Enrico Camerinelli, senior analyst at Aite Group, points out that another area where non-banks are successfully helping corporations is in the attainment and improvement of liquidity. Initiatives such as The Receivables Exchange, an eBay-style auction marketplace for receivables where buyers and sellers rate each other, is one such example where banks are potentially being disintermediated. 

Another example of a non-bank provider in the GTS space is Bolero, which provides an internet technology platform for banks and corporations to arrange trade finance in an automated way. Arthur Vonchek, the company’s CEO, explains that five or six years ago corporates had to deal with each of the banks separately, all of which had their own systems in place. Now Bolero provides a multi-bank platform whereby a corporate is no longer forced to deal only with one bank for its trade finance. 

Picking up the pace 

The pace at which decisions are made is being sped up by such innovation by non-bank specialists. With Taulia, which offers dynamic discounting, the circulation of money is being pushed through the system quicker. “It does not make sense that payments are the same as they were 30 years ago,” says Bertram Meyer, CEO of Taulia.

Large corporations typically do not have to pay the invoices of their suppliers for 30, 60 or even 90 days. And small businesses, whose access to credit is more expensive than corporations, are being forced to shoulder the burden of the delay in the payment cycle, says Mr Meyer. Through dynamic discounting, the suppliers give a discount on the invoice if the large company pays early. The solution saves money for the corporate, and enables the funds to reach the small business quicker, making them less reliant on more expensive forms of credit. This kind of solution has exploited an inefficiency in the GTS market and has allowed a non-bank provider to focus on a niche.

The partnership model is a common theme, with the emphasis on working with the banks rather than competing with them. Mr Meyer says: “For us, banks are a partner." 

Many GTS executives take a similar view, arguing that they embrace these non-bank players rather than competing with them.
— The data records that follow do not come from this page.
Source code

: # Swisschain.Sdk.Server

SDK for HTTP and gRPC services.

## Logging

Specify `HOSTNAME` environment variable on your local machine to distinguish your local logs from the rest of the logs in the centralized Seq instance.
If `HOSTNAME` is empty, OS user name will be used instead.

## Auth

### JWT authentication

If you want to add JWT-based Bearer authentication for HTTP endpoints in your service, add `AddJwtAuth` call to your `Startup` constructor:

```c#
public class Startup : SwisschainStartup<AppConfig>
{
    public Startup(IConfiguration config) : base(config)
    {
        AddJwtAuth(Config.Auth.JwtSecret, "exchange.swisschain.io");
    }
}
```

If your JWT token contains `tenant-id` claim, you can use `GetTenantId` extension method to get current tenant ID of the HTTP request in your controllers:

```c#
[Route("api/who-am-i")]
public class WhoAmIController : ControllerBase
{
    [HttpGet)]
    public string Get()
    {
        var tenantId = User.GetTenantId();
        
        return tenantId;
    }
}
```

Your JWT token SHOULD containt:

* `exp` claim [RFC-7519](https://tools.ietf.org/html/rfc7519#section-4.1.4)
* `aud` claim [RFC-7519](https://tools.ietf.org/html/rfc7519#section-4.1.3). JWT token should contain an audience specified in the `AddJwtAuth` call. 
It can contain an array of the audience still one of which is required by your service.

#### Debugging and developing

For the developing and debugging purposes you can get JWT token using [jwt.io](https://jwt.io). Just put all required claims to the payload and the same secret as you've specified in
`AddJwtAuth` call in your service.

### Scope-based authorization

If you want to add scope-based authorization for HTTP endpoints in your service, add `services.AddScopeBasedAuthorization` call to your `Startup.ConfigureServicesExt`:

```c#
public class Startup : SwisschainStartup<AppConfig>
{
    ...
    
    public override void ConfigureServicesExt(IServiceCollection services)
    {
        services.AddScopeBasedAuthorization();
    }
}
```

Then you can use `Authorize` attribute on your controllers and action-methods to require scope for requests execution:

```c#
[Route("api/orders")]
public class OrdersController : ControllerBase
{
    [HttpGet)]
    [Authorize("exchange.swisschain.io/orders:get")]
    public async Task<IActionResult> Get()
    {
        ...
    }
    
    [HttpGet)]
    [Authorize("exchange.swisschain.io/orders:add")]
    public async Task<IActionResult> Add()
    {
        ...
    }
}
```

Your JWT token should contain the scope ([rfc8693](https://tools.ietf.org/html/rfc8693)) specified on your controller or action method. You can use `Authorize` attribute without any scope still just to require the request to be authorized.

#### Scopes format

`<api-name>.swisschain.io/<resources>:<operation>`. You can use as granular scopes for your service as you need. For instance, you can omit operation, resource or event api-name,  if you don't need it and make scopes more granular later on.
They do not necessarily take a defensive line when it comes to the possibility of whether these specialists could go it alone and compete independently from banks, and are open-minded about the form that future innovation will take.

Challenges remain

Mr Walters at Barclays says “never say never” when talking about the challengers in the GTS space. He points to the examples of PayPal and M-Pesa, whose growth in recent years has been greater than many could have anticipated. But he does add that even though there is innovation out there, it does not necessarily mean that corporate clients want to be a part of it. They expect their bank to observe the trends and innovations and carefully select which ones are worth using, rather than jumping on the bandwagon of every new idea that comes along.

Mr Walters says: “Does a corporate want to manage large numbers of settlement partners? They are more interested in a bank that identifies how to work with those parties." With a brand that is often hundreds of years old, a bank has to be careful about tying up with a company that has only been in the business for a couple of years. It is unlikely that corporates are going to start selecting all these new non-bank partners themselves.

This echoes the view of Karen Fawcett, group head of transaction banking at Standard Chartered, who points out that, unlike retail banking, clients are much less likely to disaggregate with GTS. At the consumer level, for example, an individual can go to one provider for a mortgage, and another for a credit card. With GTS, however, the need is for the clients to have a whole package of solutions.

“Corporates want a bundle and a linked-in proposition,” says Ms Fawcett, and that is where the strengths of a bank in the GTS space lie. This, of course, does not mean that banks offering the full-service offering can rest on their laurels, and Ms Fawcett argues that the non-bank challengers will keep banks on their toes and keep the market competitive.